Biostatistics faculty collaborate and create

It’s not surprising that the faculty in the Biostatistics division of the Department of Epidemiology and Biostatistics are sought-after collaborators on campus, given that UCSF is the top public recipient of National Institutes of Health research funding.

“Biostatistics is the language of research—how to design a study, how to analyze the data,” says Chuck McCulloch, division chief. “We’re fortunate that we’re in a university that values our work.”

Michael Nevitt, John Lynch and Chuck McCulloch

McCulloch and the other dozen biostatistics faculty collaborate on research in areas as diverse as cancer, osteoarthritis, cardiovascular disease, HIV, genetics, mental illness and many, many more.

“There is so much research flowing through UCSF, and virtually every study needs statistics, so there are a lot of opportunities to collaborate,” McCulloch says. “Our biostatistics faculty come to UCSF because they want to be embedded in medical research and do their own research.”

That said, McCulloch points out that faculty are pulled in multiple directions: teaching and consulting as well as collaborating and conducting biostatistics methodology research.

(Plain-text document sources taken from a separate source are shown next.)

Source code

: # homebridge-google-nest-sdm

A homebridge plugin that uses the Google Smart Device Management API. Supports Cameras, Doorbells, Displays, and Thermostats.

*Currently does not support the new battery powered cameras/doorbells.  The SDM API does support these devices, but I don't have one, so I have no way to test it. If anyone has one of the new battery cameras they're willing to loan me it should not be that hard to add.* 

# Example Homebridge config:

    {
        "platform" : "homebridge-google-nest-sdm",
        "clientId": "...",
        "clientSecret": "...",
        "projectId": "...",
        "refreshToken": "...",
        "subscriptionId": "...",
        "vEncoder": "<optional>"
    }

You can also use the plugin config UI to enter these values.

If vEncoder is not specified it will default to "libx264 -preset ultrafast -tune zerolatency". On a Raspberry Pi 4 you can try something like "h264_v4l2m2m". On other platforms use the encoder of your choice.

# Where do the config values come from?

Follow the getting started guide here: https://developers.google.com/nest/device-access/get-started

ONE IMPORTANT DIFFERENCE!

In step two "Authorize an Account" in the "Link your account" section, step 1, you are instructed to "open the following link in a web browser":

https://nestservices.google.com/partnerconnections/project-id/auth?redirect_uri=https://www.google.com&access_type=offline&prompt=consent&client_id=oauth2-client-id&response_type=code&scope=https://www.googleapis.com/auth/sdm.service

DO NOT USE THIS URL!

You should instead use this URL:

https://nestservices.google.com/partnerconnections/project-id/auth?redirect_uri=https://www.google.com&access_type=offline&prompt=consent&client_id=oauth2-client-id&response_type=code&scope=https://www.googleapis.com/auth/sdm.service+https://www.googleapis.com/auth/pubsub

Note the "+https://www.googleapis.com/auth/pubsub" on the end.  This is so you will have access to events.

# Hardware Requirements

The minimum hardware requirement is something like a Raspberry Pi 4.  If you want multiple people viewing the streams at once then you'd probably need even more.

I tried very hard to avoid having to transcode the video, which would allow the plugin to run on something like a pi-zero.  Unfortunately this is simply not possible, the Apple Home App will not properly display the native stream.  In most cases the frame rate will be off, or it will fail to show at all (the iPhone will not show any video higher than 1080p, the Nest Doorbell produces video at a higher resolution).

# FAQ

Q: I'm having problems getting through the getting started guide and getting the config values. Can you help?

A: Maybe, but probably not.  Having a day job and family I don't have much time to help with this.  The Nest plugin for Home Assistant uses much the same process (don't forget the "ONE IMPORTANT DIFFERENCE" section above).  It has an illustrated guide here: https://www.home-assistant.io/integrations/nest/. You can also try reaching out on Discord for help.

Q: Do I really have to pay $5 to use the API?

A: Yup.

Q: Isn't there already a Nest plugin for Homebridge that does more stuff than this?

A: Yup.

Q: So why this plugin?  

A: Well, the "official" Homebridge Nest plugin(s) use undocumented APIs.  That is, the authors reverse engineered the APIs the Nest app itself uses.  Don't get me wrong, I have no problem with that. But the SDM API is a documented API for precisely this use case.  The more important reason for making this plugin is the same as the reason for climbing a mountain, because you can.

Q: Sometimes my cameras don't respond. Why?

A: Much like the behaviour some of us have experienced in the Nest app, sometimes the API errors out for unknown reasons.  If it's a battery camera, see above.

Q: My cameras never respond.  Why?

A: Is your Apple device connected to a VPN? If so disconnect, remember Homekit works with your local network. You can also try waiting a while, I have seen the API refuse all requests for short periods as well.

Faculty are expected to contribute to their field and are doing innovative research that advances the discipline of biostatistics. Across the division, the faculty are publishing in the top biostats journals.

Here are just two examples:

John Kornak, who also is leading the development of a data science education program, researches methods to improve data that is derived from images.

John Kornak

“Many imaging formats are not as clean as you’d hope in order to get the information a researcher or clinician wants. I’m working on statistical methods to enhance images to better detect clinically important information,” Kornak says.

By translating raw images into a different mathematical space, image analysis becomes easier and less expensive, and it can be more targeted to specific clinical problems. Clinicians could use Kornak’s method to detect changes in image properties more quickly, easily and accurately. For example, it might be used to detect brain changes as dementia progresses or tumor responses to breast cancer treatment.

Chiung-Yu Huang develops methods to analyze data that consists of times to events, called survival analysis, such as time spent disease-free after cancer treatment.  Her specialty is “recurrent event data,” when the times to event can happen repeatedly, such as times between admission to emergency rooms for children with asthma.

Chiung-Yu Huang

Survival analysis is a way to deal with incomplete information, Huang says. For example, if a researcher is conducting a 5-year study of the time from diagnosis to death, it is unlikely that all study participants will die during the follow-up period. Huang’s methodology allows the researcher to use all participant data and make inferences based on this incomplete information.

“I feel like my research helps people solve problems,” Huang says. “If the researcher ignores that data are incomplete, the inference could be wrong and s/he could make a wrong conclusion, such as underestimate deaths.”

As a member of the Helen Diller Family Comprehensive Cancer Center, Huang also helps design studies and analyze data with colleagues there. She recently became lead statistician for the Surgery Department as well.